Stored entries
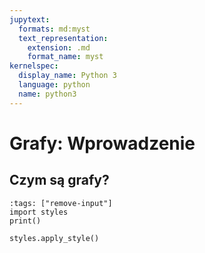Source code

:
 ```yaml
---
jupytext:
  formats: md:myst
  text_representation:
    extension: .md
    format_name: myst
kernelspec:
  display_name: Python 3
  language: python
  name: python3
---
```

# Grafy: Wprowadzenie

## Czym są grafy?


```{code-cell} ipython3
:tags: ["remove-input"]
import styles
print()

styles.apply_style()
```


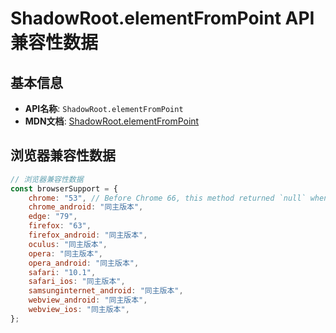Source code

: # ShadowRoot.elementFromPoint API 兼容性数据

## 基本信息

- **API名称**: `ShadowRoot.elementFromPoint`
- **MDN文档**: [ShadowRoot.elementFromPoint](https://developer.mozilla.org/docs/Web/API/ShadowRoot/elementFromPoint)

## 浏览器兼容性数据

```javascript
// 浏览器兼容性数据
const browserSupport = {
    chrome: "53", // Before Chrome 66, this method returned `null` when the element was a child of a host node. See [bug ...,
    chrome_android: "同主版本",
    edge: "79",
    firefox: "63",
    firefox_android: "同主版本",
    oculus: "同主版本",
    opera: "同主版本",
    opera_android: "同主版本",
    safari: "10.1",
    safari_ios: "同主版本",
    samsunginternet_android: "同主版本",
    webview_android: "同主版本",
    webview_ios: "同主版本",
};

```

**WHAT THE TASK REQUIRES:** Pictures must be left out when the records are transcribed exactly.

**ANSWER FOR THIS EXERCISE:**
Source code

:
 ```yaml
---
jupytext:
  formats: md:myst
  text_representation:
    extension: .md
    format_name: myst
kernelspec:
  display_name: Python 3
  language: python
  name: python3
---
```

# Grafy: Wprowadzenie

## Czym są grafy?


```{code-cell} ipython3
:tags: ["remove-input"]
import styles
print()

styles.apply_style()
```


Source code

: # ShadowRoot.elementFromPoint API 兼容性数据

## 基本信息

- **API名称**: `ShadowRoot.elementFromPoint`
- **MDN文档**: [ShadowRoot.elementFromPoint](https://developer.mozilla.org/docs/Web/API/ShadowRoot/elementFromPoint)

## 浏览器兼容性数据

```javascript
// 浏览器兼容性数据
const browserSupport = {
    chrome: "53", // Before Chrome 66, this method returned `null` when the element was a child of a host node. See [bug ...,
    chrome_android: "同主版本",
    edge: "79",
    firefox: "63",
    firefox_android: "同主版本",
    oculus: "同主版本",
    opera: "同主版本",
    opera_android: "同主版本",
    safari: "10.1",
    safari_ios: "同主版本",
    samsunginternet_android: "同主版本",
    webview_android: "同主版本",
    webview_ios: "同主版本",
};

```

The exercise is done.